----- DATA FOR THIS EXERCISE

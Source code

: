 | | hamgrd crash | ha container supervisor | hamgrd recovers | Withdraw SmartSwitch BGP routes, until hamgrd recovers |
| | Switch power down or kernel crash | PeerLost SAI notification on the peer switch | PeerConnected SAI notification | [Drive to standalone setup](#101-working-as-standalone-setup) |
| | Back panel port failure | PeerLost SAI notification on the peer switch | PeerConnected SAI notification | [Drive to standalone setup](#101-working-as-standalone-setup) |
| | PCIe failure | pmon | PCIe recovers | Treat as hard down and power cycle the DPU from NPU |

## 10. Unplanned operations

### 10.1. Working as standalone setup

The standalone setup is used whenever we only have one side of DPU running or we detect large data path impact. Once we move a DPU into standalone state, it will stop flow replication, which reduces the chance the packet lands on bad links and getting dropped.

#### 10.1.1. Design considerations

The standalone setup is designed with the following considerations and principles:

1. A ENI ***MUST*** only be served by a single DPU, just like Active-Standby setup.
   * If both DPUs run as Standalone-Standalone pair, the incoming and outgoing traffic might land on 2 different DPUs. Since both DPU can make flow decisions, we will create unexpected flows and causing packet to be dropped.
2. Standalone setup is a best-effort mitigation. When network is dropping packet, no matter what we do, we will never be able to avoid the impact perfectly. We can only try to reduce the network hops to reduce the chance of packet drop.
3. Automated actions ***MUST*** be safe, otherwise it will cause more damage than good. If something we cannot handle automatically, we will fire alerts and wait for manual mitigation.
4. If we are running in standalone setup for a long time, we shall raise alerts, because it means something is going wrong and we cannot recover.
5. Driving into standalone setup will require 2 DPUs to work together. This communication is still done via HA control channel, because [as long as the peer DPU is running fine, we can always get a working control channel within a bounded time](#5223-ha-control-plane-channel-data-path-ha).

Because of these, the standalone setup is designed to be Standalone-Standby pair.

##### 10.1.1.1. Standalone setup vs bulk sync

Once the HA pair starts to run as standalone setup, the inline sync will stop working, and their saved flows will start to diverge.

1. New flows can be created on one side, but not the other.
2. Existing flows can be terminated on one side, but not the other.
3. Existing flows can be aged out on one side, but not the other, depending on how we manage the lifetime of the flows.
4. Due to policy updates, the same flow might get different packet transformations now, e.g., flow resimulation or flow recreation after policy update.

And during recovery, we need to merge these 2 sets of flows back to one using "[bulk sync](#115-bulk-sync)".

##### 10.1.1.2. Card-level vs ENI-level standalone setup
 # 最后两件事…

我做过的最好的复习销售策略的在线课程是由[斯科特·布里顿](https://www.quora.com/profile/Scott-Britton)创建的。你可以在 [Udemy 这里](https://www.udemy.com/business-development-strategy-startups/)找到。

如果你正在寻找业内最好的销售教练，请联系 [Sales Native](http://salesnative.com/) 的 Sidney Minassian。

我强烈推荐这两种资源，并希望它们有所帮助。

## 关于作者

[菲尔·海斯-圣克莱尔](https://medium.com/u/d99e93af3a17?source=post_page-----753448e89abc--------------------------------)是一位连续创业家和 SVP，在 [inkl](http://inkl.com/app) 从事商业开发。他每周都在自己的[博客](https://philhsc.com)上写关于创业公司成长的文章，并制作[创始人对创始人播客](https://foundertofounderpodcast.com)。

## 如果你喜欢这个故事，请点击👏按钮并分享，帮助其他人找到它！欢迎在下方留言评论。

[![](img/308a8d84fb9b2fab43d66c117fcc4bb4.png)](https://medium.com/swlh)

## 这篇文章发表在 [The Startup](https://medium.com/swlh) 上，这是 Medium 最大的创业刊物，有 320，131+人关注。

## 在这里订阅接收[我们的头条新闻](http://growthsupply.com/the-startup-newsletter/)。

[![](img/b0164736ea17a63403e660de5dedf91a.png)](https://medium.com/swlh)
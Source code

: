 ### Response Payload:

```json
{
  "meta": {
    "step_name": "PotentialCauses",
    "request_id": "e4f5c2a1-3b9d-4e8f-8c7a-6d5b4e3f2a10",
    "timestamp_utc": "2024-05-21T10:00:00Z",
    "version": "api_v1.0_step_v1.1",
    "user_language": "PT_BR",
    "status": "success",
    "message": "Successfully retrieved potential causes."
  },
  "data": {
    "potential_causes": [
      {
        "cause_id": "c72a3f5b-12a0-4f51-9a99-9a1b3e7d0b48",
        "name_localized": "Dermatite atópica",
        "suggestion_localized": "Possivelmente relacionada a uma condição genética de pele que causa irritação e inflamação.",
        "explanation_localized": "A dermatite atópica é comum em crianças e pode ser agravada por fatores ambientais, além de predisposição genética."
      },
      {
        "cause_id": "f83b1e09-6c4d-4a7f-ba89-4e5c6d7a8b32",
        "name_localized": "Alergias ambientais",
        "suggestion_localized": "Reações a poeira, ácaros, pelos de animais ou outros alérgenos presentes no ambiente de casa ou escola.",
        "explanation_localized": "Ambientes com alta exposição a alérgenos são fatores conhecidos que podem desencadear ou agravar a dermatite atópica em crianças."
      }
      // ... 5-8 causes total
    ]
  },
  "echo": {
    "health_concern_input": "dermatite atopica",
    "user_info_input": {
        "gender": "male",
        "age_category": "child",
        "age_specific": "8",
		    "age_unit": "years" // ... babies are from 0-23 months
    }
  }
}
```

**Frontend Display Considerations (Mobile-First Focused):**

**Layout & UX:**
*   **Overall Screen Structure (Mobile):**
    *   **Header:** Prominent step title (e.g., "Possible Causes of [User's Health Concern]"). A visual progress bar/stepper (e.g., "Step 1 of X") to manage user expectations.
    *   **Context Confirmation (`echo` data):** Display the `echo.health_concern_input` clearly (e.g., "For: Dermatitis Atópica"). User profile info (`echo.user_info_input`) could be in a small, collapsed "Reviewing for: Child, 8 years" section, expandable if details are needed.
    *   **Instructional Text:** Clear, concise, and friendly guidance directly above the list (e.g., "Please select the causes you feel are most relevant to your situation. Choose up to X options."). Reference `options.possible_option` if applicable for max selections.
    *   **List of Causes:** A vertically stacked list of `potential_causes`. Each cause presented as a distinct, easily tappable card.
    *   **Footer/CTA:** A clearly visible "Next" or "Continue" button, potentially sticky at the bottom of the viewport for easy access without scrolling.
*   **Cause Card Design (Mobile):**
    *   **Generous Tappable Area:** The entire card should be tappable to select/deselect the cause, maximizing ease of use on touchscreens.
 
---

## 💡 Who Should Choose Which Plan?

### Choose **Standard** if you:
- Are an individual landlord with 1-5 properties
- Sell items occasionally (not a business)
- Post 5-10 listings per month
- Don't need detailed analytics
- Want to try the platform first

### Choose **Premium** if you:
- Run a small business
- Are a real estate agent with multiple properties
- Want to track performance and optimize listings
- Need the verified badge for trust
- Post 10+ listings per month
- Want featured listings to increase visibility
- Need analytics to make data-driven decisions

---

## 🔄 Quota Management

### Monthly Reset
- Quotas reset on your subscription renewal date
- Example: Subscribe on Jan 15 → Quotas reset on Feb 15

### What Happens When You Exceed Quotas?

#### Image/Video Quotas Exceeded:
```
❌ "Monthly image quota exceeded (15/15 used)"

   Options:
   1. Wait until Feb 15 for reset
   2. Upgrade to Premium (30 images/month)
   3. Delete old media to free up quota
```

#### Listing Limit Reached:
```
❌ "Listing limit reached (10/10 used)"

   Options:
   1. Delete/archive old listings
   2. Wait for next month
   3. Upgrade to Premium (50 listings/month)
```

----------

• _PROBLEM DESCRIPTION_
Please give an exact copy of the entries above, from the line with "to be dropped." down to the line with "4. If we are", inclusive, and nothing else.

• _SOLUTION_
   * If both DPUs run as Standalone-Standalone pair, the incoming and outgoing traffic might land on 2 different DPUs. Since both DPU can make flow decisions, we will create unexpected flows and causing packet to be dropped.
2. Standalone setup is a best-effort mitigation. When network is dropping packet, no matter what we do, we will never be able to avoid the impact perfectly. We can only try to reduce the network hops to reduce the chance of packet drop.
3. Automated actions ***MUST*** be safe, otherwise it will cause more damage than good. If something we cannot handle automatically, we will fire alerts and wait for manual mitigation.
4. If we are running in standalone setup for a long time, we shall raise alerts, because it means something is going wrong and we cannot recover.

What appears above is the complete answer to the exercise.